Blenheim; New Zealand;
- Broadcast area: Marlborough
- Frequencies: Picton - 89.1 MHz Blenheim - 96.9 MHz

Programming
- Language: English language
- Format: Adult contemporary

Ownership
- Owner: Radio New Zealand until 1996 The Radio Network after 1996

History
- First air date: 1965; 61 years ago

Technical information
- Transmitter coordinates: 41°30′40″S 173°57′18″E﻿ / ﻿41.5111122°S 173.9550409°E

Links
- Website: Official website

= Radio Marlborough =

Radio Marlborough was a New Zealand radio station based in Blenheim.

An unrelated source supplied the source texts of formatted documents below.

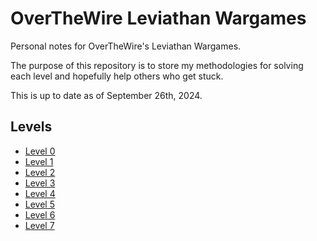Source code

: # OverTheWire Leviathan Wargames
Personal notes for OverTheWire's Leviathan Wargames.

The purpose of this repository is to store my methodologies for solving each level and hopefully help others who get stuck.

This is up to date as of September 26th, 2024.

## Levels
- [Level 0](WARGAMES.md#level-0)
- [Level 1](WARGAMES.md#level-1)
- [Level 2](WARGAMES.md#level-2)
- [Level 3](WARGAMES.md#level-3)
- [Level 4](WARGAMES.md#level-4)
- [Level 5](WARGAMES.md#level-5)
- [Level 6](WARGAMES.md#level-6)
- [Level 7](WARGAMES.md#level-7)
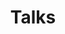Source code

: ---
title: "Talks"  # Add a page title.
summary: "Academic talks and presentations"# Add a page description.
type: "widget_page"  # Page type is a Widget Page
---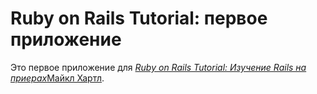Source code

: # Ruby on Rails Tutorial: первое приложение

 Это первое приложение для [*Ruby on Rails Tutorial: Изучение Rails на приерах*](http://railstutorial.org/)[Майкл Хартл](http://michaelhartl.com/).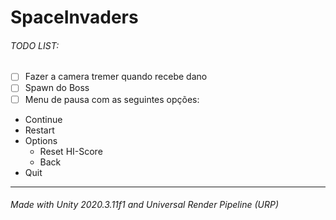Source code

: # SpaceInvaders

###### TODO LIST:
 - [ ] Fazer a camera tremer quando recebe dano
 - [ ] Spawn do Boss
 - [ ] Menu de pausa com as seguintes opções:
 - Continue
 - Restart
 - Options
   - Reset HI-Score
   - Back
 - Quit

---

###### Made with Unity 2020.3.11f1 and Universal Render Pipeline (URP)
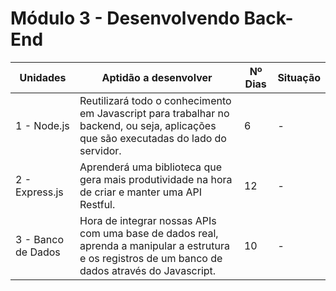 # Módulo 3 - Desenvolvendo Back-End

| Unidades           | Aptidão a desenvolver                                                                                                                               | Nº Dias | Situação |
|--------------------|-----------------------------------------------------------------------------------------------------------------------------------------------------|---------|----------|
| 1 - Node.js        | Reutilizará todo o conhecimento em Javascript para trabalhar no backend, ou seja, aplicações que são executadas do lado do servidor.                | 6       | -        |
| 2 - Express.js     | Aprenderá uma biblioteca que gera mais produtividade na hora de criar e manter uma API Restful.                                                     | 12      | -        |
| 3 - Banco de Dados | Hora de integrar nossas APIs com uma base de dados real, aprenda a manipular a estrutura e os registros de um banco de dados através do Javascript. | 10      | -        |
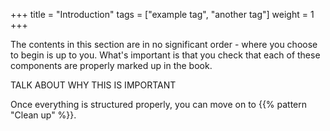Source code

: +++
title = "Introduction"
tags = ["example tag", "another tag"]
weight = 1
+++

The contents in this section are in no significant order - where you choose to begin is up to you. What's important is that you check that each of these components are properly marked up in the book.

TALK ABOUT WHY THIS IS IMPORTANT

Once everything is structured properly, you can move on to  {{% pattern "Clean up" %}}.
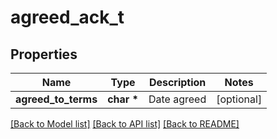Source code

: # agreed_ack_t

## Properties
Name | Type | Description | Notes
------------ | ------------- | ------------- | -------------
**agreed_to_terms** | **char \*** | Date agreed | [optional] 

[[Back to Model list]](../README.md#documentation-for-models) [[Back to API list]](../README.md#documentation-for-api-endpoints) [[Back to README]](../README.md)


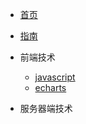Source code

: <!-- docs/_sidebar.md -->

* [首页](/README)
* [指南](guide.md)

* 前端技术
    * [javascript](01/java/RADEME.md)
    * [echarts](01/echarts/RADEME.md)

* 服务器端技术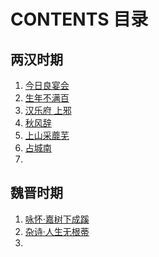 # CONTENTS 目录

## 两汉时期

1. [今日良宴会](两汉时期/今日良宴会.md)
2. [生年不满百](两汉时期/生年不满百.md)
3. [汉乐府 上邪](两汉时期/汉乐府-上邪.md)
4. [秋风辞](两汉时期/秋风辞.md)
5. [上山采蘼芜](两汉时期/上山采蘼芜.md)
6. [占城南](两汉时期/战城南.md)
7. 

## 魏晋时期

1. [咏怀·嘉树下成蹊](魏晋时期/咏怀·嘉树下成蹊.md)
2. [杂诗·人生无根蒂](魏晋时期/杂诗·人生无根蒂.md)
3.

The station was started by Radio New Zealand (which at the time was known as the New Zealand Broadcasting Corporation) in 1965 as 2ZE broadcasting on 1540AM. The station moved to 1539AM in 1978, when the AM band in New Zealand was adjusted from 10 kHz spacing to 9 kHz spacing at this time the station became Radio Marlborough.

In 1981, a relay to Picton was established also on 1539AM with the call sign 2ZF and in 1993, the Picton frequency was adjusted to 1584AM. In 1991, Radio Marlborough began broadcasting on 96.9FM.

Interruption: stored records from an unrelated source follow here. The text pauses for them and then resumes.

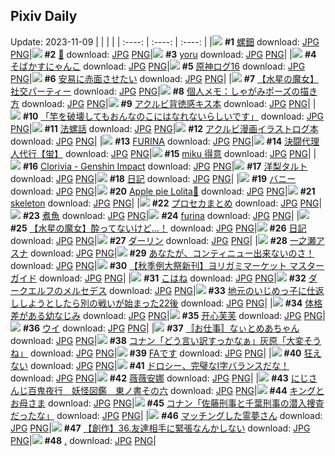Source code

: ## Pixiv Daily
Update: 2023-11-09
|      |      |      |
| :----: | :----: | :----: |
|![](https://pixiv.microyu.workers.dev/c/240x480/img-master/img/2023/11/07/00/00/17/113201779_p0_master1200.jpg) **#1** [螺鈿](https://www.pixiv.net/artworks/113201779) download: [JPG](https://pixiv.microyu.workers.dev/img-original/img/2023/11/07/00/00/17/113201779_p0.jpg) [PNG](https://pixiv.microyu.workers.dev/img-original/img/2023/11/07/00/00/17/113201779_p0.png)|![](https://pixiv.microyu.workers.dev/c/240x480/img-master/img/2023/11/07/00/18/29/113202595_p0_master1200.jpg) **#2** [🎃](https://www.pixiv.net/artworks/113202595) download: [JPG](https://pixiv.microyu.workers.dev/img-original/img/2023/11/07/00/18/29/113202595_p0.jpg) [PNG](https://pixiv.microyu.workers.dev/img-original/img/2023/11/07/00/18/29/113202595_p0.png)|![](https://pixiv.microyu.workers.dev/c/240x480/img-master/img/2023/11/08/00/00/27/113227242_p0_master1200.jpg) **#3** [yoru](https://www.pixiv.net/artworks/113227242) download: [JPG](https://pixiv.microyu.workers.dev/img-original/img/2023/11/08/00/00/27/113227242_p0.jpg) [PNG](https://pixiv.microyu.workers.dev/img-original/img/2023/11/08/00/00/27/113227242_p0.png)|
|![](https://pixiv.microyu.workers.dev/c/240x480/img-master/img/2023/11/07/00/16/32/113202533_p0_master1200.jpg) **#4** [そばかすにゃんこ](https://www.pixiv.net/artworks/113202533) download: [JPG](https://pixiv.microyu.workers.dev/img-original/img/2023/11/07/00/16/32/113202533_p0.jpg) [PNG](https://pixiv.microyu.workers.dev/img-original/img/2023/11/07/00/16/32/113202533_p0.png)|![](https://pixiv.microyu.workers.dev/c/240x480/img-master/img/2023/11/07/07/28/52/113208638_p0_master1200.jpg) **#5** [原神ログ16](https://www.pixiv.net/artworks/113208638) download: [JPG](https://pixiv.microyu.workers.dev/img-original/img/2023/11/07/07/28/52/113208638_p0.jpg) [PNG](https://pixiv.microyu.workers.dev/img-original/img/2023/11/07/07/28/52/113208638_p0.png)|![](https://pixiv.microyu.workers.dev/c/240x480/img-master/img/2023/11/07/00/24/54/113202784_p0_master1200.jpg) **#6** [安易に赤面させたい](https://www.pixiv.net/artworks/113202784) download: [JPG](https://pixiv.microyu.workers.dev/img-original/img/2023/11/07/00/24/54/113202784_p0.jpg) [PNG](https://pixiv.microyu.workers.dev/img-original/img/2023/11/07/00/24/54/113202784_p0.png)|
|![](https://pixiv.microyu.workers.dev/c/240x480/img-master/img/2023/11/07/23/08/22/113225477_p0_master1200.jpg) **#7** [【水星の魔女】社交パーティー](https://www.pixiv.net/artworks/113225477) download: [JPG](https://pixiv.microyu.workers.dev/img-original/img/2023/11/07/23/08/22/113225477_p0.jpg) [PNG](https://pixiv.microyu.workers.dev/img-original/img/2023/11/07/23/08/22/113225477_p0.png)|![](https://pixiv.microyu.workers.dev/c/240x480/img-master/img/2023/11/07/07/00/06/113208323_p0_master1200.jpg) **#8** [個人メモ：しゃがみポーズの描き方](https://www.pixiv.net/artworks/113208323) download: [JPG](https://pixiv.microyu.workers.dev/img-original/img/2023/11/07/07/00/06/113208323_p0.jpg) [PNG](https://pixiv.microyu.workers.dev/img-original/img/2023/11/07/07/00/06/113208323_p0.png)|![](https://pixiv.microyu.workers.dev/c/240x480/img-master/img/2023/11/07/07/14/11/113208498_p0_master1200.jpg) **#9** [アクルビ背徳感キス本](https://www.pixiv.net/artworks/113208498) download: [JPG](https://pixiv.microyu.workers.dev/img-original/img/2023/11/07/07/14/11/113208498_p0.jpg) [PNG](https://pixiv.microyu.workers.dev/img-original/img/2023/11/07/07/14/11/113208498_p0.png)|
|![](https://pixiv.microyu.workers.dev/c/240x480/img-master/img/2023/11/07/00/06/50/113202202_p0_master1200.jpg) **#10** [「竿を破壊してもおんなのこにはなれないらしいです」](https://www.pixiv.net/artworks/113202202) download: [JPG](https://pixiv.microyu.workers.dev/img-original/img/2023/11/07/00/06/50/113202202_p0.jpg) [PNG](https://pixiv.microyu.workers.dev/img-original/img/2023/11/07/00/06/50/113202202_p0.png)|![](https://pixiv.microyu.workers.dev/c/240x480/img-master/img/2023/11/07/19/48/15/113219674_p0_master1200.jpg) **#11** [法螺話](https://www.pixiv.net/artworks/113219674) download: [JPG](https://pixiv.microyu.workers.dev/img-original/img/2023/11/07/19/48/15/113219674_p0.jpg) [PNG](https://pixiv.microyu.workers.dev/img-original/img/2023/11/07/19/48/15/113219674_p0.png)|![](https://pixiv.microyu.workers.dev/c/240x480/img-master/img/2023/11/07/06/53/11/113208225_p0_master1200.jpg) **#12** [アクルビ漫画イラストログ本](https://www.pixiv.net/artworks/113208225) download: [JPG](https://pixiv.microyu.workers.dev/img-original/img/2023/11/07/06/53/11/113208225_p0.jpg) [PNG](https://pixiv.microyu.workers.dev/img-original/img/2023/11/07/06/53/11/113208225_p0.png)|
|![](https://pixiv.microyu.workers.dev/c/240x480/img-master/img/2023/11/08/12/19/03/113237407_p0_master1200.jpg) **#13** [FURINA](https://www.pixiv.net/artworks/113237407) download: [JPG](https://pixiv.microyu.workers.dev/img-original/img/2023/11/08/12/19/03/113237407_p0.jpg) [PNG](https://pixiv.microyu.workers.dev/img-original/img/2023/11/08/12/19/03/113237407_p0.png)|![](https://pixiv.microyu.workers.dev/c/240x480/img-master/img/2023/11/08/00/00/16/113227195_p0_master1200.jpg) **#14** [決闘代理人代行【蛍】](https://www.pixiv.net/artworks/113227195) download: [JPG](https://pixiv.microyu.workers.dev/img-original/img/2023/11/08/00/00/16/113227195_p0.jpg) [PNG](https://pixiv.microyu.workers.dev/img-original/img/2023/11/08/00/00/16/113227195_p0.png)|![](https://pixiv.microyu.workers.dev/c/240x480/img-master/img/2023/11/07/00/37/47/113202105_p0_master1200.jpg) **#15** [miku 得意](https://www.pixiv.net/artworks/113202105) download: [JPG](https://pixiv.microyu.workers.dev/img-original/img/2023/11/07/00/37/47/113202105_p0.jpg) [PNG](https://pixiv.microyu.workers.dev/img-original/img/2023/11/07/00/37/47/113202105_p0.png)|
|![](https://pixiv.microyu.workers.dev/c/240x480/img-master/img/2023/11/07/10/28/14/113210586_p0_master1200.jpg) **#16** [Clorivia - Genshin Impact](https://www.pixiv.net/artworks/113210586) download: [JPG](https://pixiv.microyu.workers.dev/img-original/img/2023/11/07/10/28/14/113210586_p0.jpg) [PNG](https://pixiv.microyu.workers.dev/img-original/img/2023/11/07/10/28/14/113210586_p0.png)|![](https://pixiv.microyu.workers.dev/c/240x480/img-master/img/2023/11/07/22/47/49/113224865_p0_master1200.jpg) **#17** [洋梨タルト](https://www.pixiv.net/artworks/113224865) download: [JPG](https://pixiv.microyu.workers.dev/img-original/img/2023/11/07/22/47/49/113224865_p0.jpg) [PNG](https://pixiv.microyu.workers.dev/img-original/img/2023/11/07/22/47/49/113224865_p0.png)|![](https://pixiv.microyu.workers.dev/c/240x480/img-master/img/2023/11/07/19/14/45/113218939_p0_master1200.jpg) **#18** [日記](https://www.pixiv.net/artworks/113218939) download: [JPG](https://pixiv.microyu.workers.dev/img-original/img/2023/11/07/19/14/45/113218939_p0.jpg) [PNG](https://pixiv.microyu.workers.dev/img-original/img/2023/11/07/19/14/45/113218939_p0.png)|
|![](https://pixiv.microyu.workers.dev/c/240x480/img-master/img/2023/11/07/00/01/58/113202009_p0_master1200.jpg) **#19** [バニー](https://www.pixiv.net/artworks/113202009) download: [JPG](https://pixiv.microyu.workers.dev/img-original/img/2023/11/07/00/01/58/113202009_p0.jpg) [PNG](https://pixiv.microyu.workers.dev/img-original/img/2023/11/07/00/01/58/113202009_p0.png)|![](https://pixiv.microyu.workers.dev/c/240x480/img-master/img/2023/11/08/17/01/10/113241367_p0_master1200.jpg) **#20** [Apple pie Lolita🍎](https://www.pixiv.net/artworks/113241367) download: [JPG](https://pixiv.microyu.workers.dev/img-original/img/2023/11/08/17/01/10/113241367_p0.jpg) [PNG](https://pixiv.microyu.workers.dev/img-original/img/2023/11/08/17/01/10/113241367_p0.png)|![](https://pixiv.microyu.workers.dev/c/240x480/img-master/img/2023/11/07/00/00/15/113201762_p0_master1200.jpg) **#21** [skeleton](https://www.pixiv.net/artworks/113201762) download: [JPG](https://pixiv.microyu.workers.dev/img-original/img/2023/11/07/00/00/15/113201762_p0.jpg) [PNG](https://pixiv.microyu.workers.dev/img-original/img/2023/11/07/00/00/15/113201762_p0.png)|
|![](https://pixiv.microyu.workers.dev/c/240x480/img-master/img/2023/11/07/00/12/20/113202398_p0_master1200.jpg) **#22** [プロセカまとめ](https://www.pixiv.net/artworks/113202398) download: [JPG](https://pixiv.microyu.workers.dev/img-original/img/2023/11/07/00/12/20/113202398_p0.jpg) [PNG](https://pixiv.microyu.workers.dev/img-original/img/2023/11/07/00/12/20/113202398_p0.png)|![](https://pixiv.microyu.workers.dev/c/240x480/img-master/img/2023/11/08/20/30/02/113245956_p0_master1200.jpg) **#23** [煮魚](https://www.pixiv.net/artworks/113245956) download: [JPG](https://pixiv.microyu.workers.dev/img-original/img/2023/11/08/20/30/02/113245956_p0.jpg) [PNG](https://pixiv.microyu.workers.dev/img-original/img/2023/11/08/20/30/02/113245956_p0.png)|![](https://pixiv.microyu.workers.dev/c/240x480/img-master/img/2023/11/08/13/53/50/113238718_p0_master1200.jpg) **#24** [furina](https://www.pixiv.net/artworks/113238718) download: [JPG](https://pixiv.microyu.workers.dev/img-original/img/2023/11/08/13/53/50/113238718_p0.jpg) [PNG](https://pixiv.microyu.workers.dev/img-original/img/2023/11/08/13/53/50/113238718_p0.png)|
|![](https://pixiv.microyu.workers.dev/c/240x480/img-master/img/2023/11/07/12/51/56/113212529_p0_master1200.jpg) **#25** [【水星の魔女】酔ってないけど…！](https://www.pixiv.net/artworks/113212529) download: [JPG](https://pixiv.microyu.workers.dev/img-original/img/2023/11/07/12/51/56/113212529_p0.jpg) [PNG](https://pixiv.microyu.workers.dev/img-original/img/2023/11/07/12/51/56/113212529_p0.png)|![](https://pixiv.microyu.workers.dev/c/240x480/img-master/img/2023/11/07/10/39/22/113210718_p0_master1200.jpg) **#26** [日記](https://www.pixiv.net/artworks/113210718) download: [JPG](https://pixiv.microyu.workers.dev/img-original/img/2023/11/07/10/39/22/113210718_p0.jpg) [PNG](https://pixiv.microyu.workers.dev/img-original/img/2023/11/07/10/39/22/113210718_p0.png)|![](https://pixiv.microyu.workers.dev/c/240x480/img-master/img/2023/11/08/00/00/36/113227281_p0_master1200.jpg) **#27** [ダーリン](https://www.pixiv.net/artworks/113227281) download: [JPG](https://pixiv.microyu.workers.dev/img-original/img/2023/11/08/00/00/36/113227281_p0.jpg) [PNG](https://pixiv.microyu.workers.dev/img-original/img/2023/11/08/00/00/36/113227281_p0.png)|
|![](https://pixiv.microyu.workers.dev/c/240x480/img-master/img/2023/11/07/10/00/00/113210244_p0_master1200.jpg) **#28** [一之瀬アスナ](https://www.pixiv.net/artworks/113210244) download: [JPG](https://pixiv.microyu.workers.dev/img-original/img/2023/11/07/10/00/00/113210244_p0.jpg) [PNG](https://pixiv.microyu.workers.dev/img-original/img/2023/11/07/10/00/00/113210244_p0.png)|![](https://pixiv.microyu.workers.dev/c/240x480/img-master/img/2023/11/07/01/57/20/113204894_p0_master1200.jpg) **#29** [あなたが、コンティニュー出来ないのさ！](https://www.pixiv.net/artworks/113204894) download: [JPG](https://pixiv.microyu.workers.dev/img-original/img/2023/11/07/01/57/20/113204894_p0.jpg) [PNG](https://pixiv.microyu.workers.dev/img-original/img/2023/11/07/01/57/20/113204894_p0.png)|![](https://pixiv.microyu.workers.dev/c/240x480/img-master/img/2023/11/07/18/00/22/113217264_p0_master1200.jpg) **#30** [【秋季例大祭新刊】ヨリガミマーケット マスターガイド](https://www.pixiv.net/artworks/113217264) download: [JPG](https://pixiv.microyu.workers.dev/img-original/img/2023/11/07/18/00/22/113217264_p0.jpg) [PNG](https://pixiv.microyu.workers.dev/img-original/img/2023/11/07/18/00/22/113217264_p0.png)|
|![](https://pixiv.microyu.workers.dev/c/240x480/img-master/img/2023/11/08/18/01/35/113242555_p0_master1200.jpg) **#31** [こはね](https://www.pixiv.net/artworks/113242555) download: [JPG](https://pixiv.microyu.workers.dev/img-original/img/2023/11/08/18/01/35/113242555_p0.jpg) [PNG](https://pixiv.microyu.workers.dev/img-original/img/2023/11/08/18/01/35/113242555_p0.png)|![](https://pixiv.microyu.workers.dev/c/240x480/img-master/img/2023/11/07/00/07/56/113202245_p0_master1200.jpg) **#32** [ダークエルフのメルセデス](https://www.pixiv.net/artworks/113202245) download: [JPG](https://pixiv.microyu.workers.dev/img-original/img/2023/11/07/00/07/56/113202245_p0.jpg) [PNG](https://pixiv.microyu.workers.dev/img-original/img/2023/11/07/00/07/56/113202245_p0.png)|![](https://pixiv.microyu.workers.dev/c/240x480/img-master/img/2023/11/07/11/36/38/113211066_p0_master1200.jpg) **#33** [地元のいじめっ子に仕返ししようとしたら別の戦いが始まった22後](https://www.pixiv.net/artworks/113211066) download: [JPG](https://pixiv.microyu.workers.dev/img-original/img/2023/11/07/11/36/38/113211066_p0.jpg) [PNG](https://pixiv.microyu.workers.dev/img-original/img/2023/11/07/11/36/38/113211066_p0.png)|
|![](https://pixiv.microyu.workers.dev/c/240x480/img-master/img/2023/11/07/15/48/58/113214929_p0_master1200.jpg) **#34** [体格差がある幼なじみ](https://www.pixiv.net/artworks/113214929) download: [JPG](https://pixiv.microyu.workers.dev/img-original/img/2023/11/07/15/48/58/113214929_p0.jpg) [PNG](https://pixiv.microyu.workers.dev/img-original/img/2023/11/07/15/48/58/113214929_p0.png)|![](https://pixiv.microyu.workers.dev/c/240x480/img-master/img/2023/11/08/14/14/20/113238983_p0_master1200.jpg) **#35** [开心芙芙](https://www.pixiv.net/artworks/113238983) download: [JPG](https://pixiv.microyu.workers.dev/img-original/img/2023/11/08/14/14/20/113238983_p0.jpg) [PNG](https://pixiv.microyu.workers.dev/img-original/img/2023/11/08/14/14/20/113238983_p0.png)|![](https://pixiv.microyu.workers.dev/c/240x480/img-master/img/2023/11/07/02/41/47/113205612_p0_master1200.jpg) **#36** [ウイ](https://www.pixiv.net/artworks/113205612) download: [JPG](https://pixiv.microyu.workers.dev/img-original/img/2023/11/07/02/41/47/113205612_p0.jpg) [PNG](https://pixiv.microyu.workers.dev/img-original/img/2023/11/07/02/41/47/113205612_p0.png)|
|![](https://pixiv.microyu.workers.dev/c/240x480/img-master/img/2023/11/07/00/19/59/113202636_p0_master1200.jpg) **#37** [〚お仕事〛なぃとめあちゃん](https://www.pixiv.net/artworks/113202636) download: [JPG](https://pixiv.microyu.workers.dev/img-original/img/2023/11/07/00/19/59/113202636_p0.jpg) [PNG](https://pixiv.microyu.workers.dev/img-original/img/2023/11/07/00/19/59/113202636_p0.png)|![](https://pixiv.microyu.workers.dev/c/240x480/img-master/img/2023/11/08/14/15/31/113239003_p0_master1200.jpg) **#38** [コナン「どう言い訳すっかなぁ」灰原「大変そうね」](https://www.pixiv.net/artworks/113239003) download: [JPG](https://pixiv.microyu.workers.dev/img-original/img/2023/11/08/14/15/31/113239003_p0.jpg) [PNG](https://pixiv.microyu.workers.dev/img-original/img/2023/11/08/14/15/31/113239003_p0.png)|![](https://pixiv.microyu.workers.dev/c/240x480/img-master/img/2023/11/07/10/25/58/113210556_p0_master1200.jpg) **#39** [FAです](https://www.pixiv.net/artworks/113210556) download: [JPG](https://pixiv.microyu.workers.dev/img-original/img/2023/11/07/10/25/58/113210556_p0.jpg) [PNG](https://pixiv.microyu.workers.dev/img-original/img/2023/11/07/10/25/58/113210556_p0.png)|
|![](https://pixiv.microyu.workers.dev/c/240x480/img-master/img/2023/11/08/23/13/15/113250658_p0_master1200.jpg) **#40** [狂えない](https://www.pixiv.net/artworks/113250658) download: [JPG](https://pixiv.microyu.workers.dev/img-original/img/2023/11/08/23/13/15/113250658_p0.jpg) [PNG](https://pixiv.microyu.workers.dev/img-original/img/2023/11/08/23/13/15/113250658_p0.png)|![](https://pixiv.microyu.workers.dev/c/240x480/img-master/img/2023/11/07/00/12/38/113202405_p0_master1200.jpg) **#41** [ドロシー、完璧なI字バランスだな！](https://www.pixiv.net/artworks/113202405) download: [JPG](https://pixiv.microyu.workers.dev/img-original/img/2023/11/07/00/12/38/113202405_p0.jpg) [PNG](https://pixiv.microyu.workers.dev/img-original/img/2023/11/07/00/12/38/113202405_p0.png)|![](https://pixiv.microyu.workers.dev/c/240x480/img-master/img/2023/11/07/18/00/09/113217217_p0_master1200.jpg) **#42** [薇薇安娜](https://www.pixiv.net/artworks/113217217) download: [JPG](https://pixiv.microyu.workers.dev/img-original/img/2023/11/07/18/00/09/113217217_p0.jpg) [PNG](https://pixiv.microyu.workers.dev/img-original/img/2023/11/07/18/00/09/113217217_p0.png)|
|![](https://pixiv.microyu.workers.dev/c/240x480/img-master/img/2023/11/07/11/12/37/113211120_p0_master1200.jpg) **#43** [にじさんじ百鬼夜行　妖怪図鑑　東ノ書その六](https://www.pixiv.net/artworks/113211120) download: [JPG](https://pixiv.microyu.workers.dev/img-original/img/2023/11/07/11/12/37/113211120_p0.jpg) [PNG](https://pixiv.microyu.workers.dev/img-original/img/2023/11/07/11/12/37/113211120_p0.png)|![](https://pixiv.microyu.workers.dev/c/240x480/img-master/img/2023/11/07/20/01/47/113220075_p0_master1200.jpg) **#44** [キングとお母さま](https://www.pixiv.net/artworks/113220075) download: [JPG](https://pixiv.microyu.workers.dev/img-original/img/2023/11/07/20/01/47/113220075_p0.jpg) [PNG](https://pixiv.microyu.workers.dev/img-original/img/2023/11/07/20/01/47/113220075_p0.png)|![](https://pixiv.microyu.workers.dev/c/240x480/img-master/img/2023/11/07/13/54/45/113213371_p0_master1200.jpg) **#45** [コナン「佐藤刑事と千葉刑事の潜入捜査だったな」](https://www.pixiv.net/artworks/113213371) download: [JPG](https://pixiv.microyu.workers.dev/img-original/img/2023/11/07/13/54/45/113213371_p0.jpg) [PNG](https://pixiv.microyu.workers.dev/img-original/img/2023/11/07/13/54/45/113213371_p0.png)|
|![](https://pixiv.microyu.workers.dev/c/240x480/img-master/img/2023/11/07/21/03/39/113221769_p0_master1200.jpg) **#46** [マッチングした霊夢さん](https://www.pixiv.net/artworks/113221769) download: [JPG](https://pixiv.microyu.workers.dev/img-original/img/2023/11/07/21/03/39/113221769_p0.jpg) [PNG](https://pixiv.microyu.workers.dev/img-original/img/2023/11/07/21/03/39/113221769_p0.png)|![](https://pixiv.microyu.workers.dev/c/240x480/img-master/img/2023/11/08/00/01/42/113227431_p0_master1200.jpg) **#47** [【創作】36.友達相手に緊張なんかしない](https://www.pixiv.net/artworks/113227431) download: [JPG](https://pixiv.microyu.workers.dev/img-original/img/2023/11/08/00/01/42/113227431_p0.jpg) [PNG](https://pixiv.microyu.workers.dev/img-original/img/2023/11/08/00/01/42/113227431_p0.png)|![](https://pixiv.microyu.workers.dev/c/240x480/img-master/img/2023/11/07/00/00/08/113201726_p0_master1200.jpg) **#48** [.](https://www.pixiv.net/artworks/113201726) download: [JPG](https://pixiv.microyu.workers.dev/img-original/img/2023/11/07/00/00/08/113201726_p0.jpg) [PNG](https://pixiv.microyu.workers.dev/img-original/img/2023/11/07/00/00/08/113201726_p0.png)|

In July 1996, the New Zealand Government sold off the commercial arm of Radio New Zealand, the sale included Radio Marlborough. The new owner was The Radio Network, a subsidiary of APN News & Media and Clear Channel Communications, which operated as a division of the Australian Radio Network.

In 1998, The Radio Network grouped all their local stations in smaller markets together to form the Community Radio Network. Radio Marlborough continued to run a local breakfast show between 6am and 10am but outside breakfast all stations part of the Community Radio Network took network programming from a central studio based in Taupo.

In 2000, the Community Radio Network was discontinued and all stations become part of the Classic Hits FM network, as a result Radio Marlborough was rebranded as Classic Hits Radio Marlborough. The station continued to run a local breakfast but now outside breakfast all programming originated from the Classic Hits studios in Auckland.

In 2001, the 1539AM frequency in Blenheim was used to broadcast Radio Sport into the Marlborough region but continued to broadcast on 1584AM in Picton, until 2010 when it was changed back to 1539AM in Picton, and Radio Sport moved to 98.5FM in Blenheim. On 1 March 2012, Classic Hits ceased broadcasting on 1539AM frequency in Picton.

On April 28, 2014, all stations part of the Classic Hits network were rebranded as The Hits. A networked breakfast presented by Polly Gillespie and Grant Kareama was introduced to almost all The Hits stations with the former breakfast announcer moved to present a 6-hour show between 9 am and 3 pm. With Polly and Grant leaving The Hits in 2017, all South Island stations reverted to local breakfast programming. Scott Radovanovich presented the breakfast show to both The Hits Nelson and The Hits Marlborough until 2018. Today, the station receives a localised daytime show which is hosted by Breffni O’Rourke from the Nelson studio.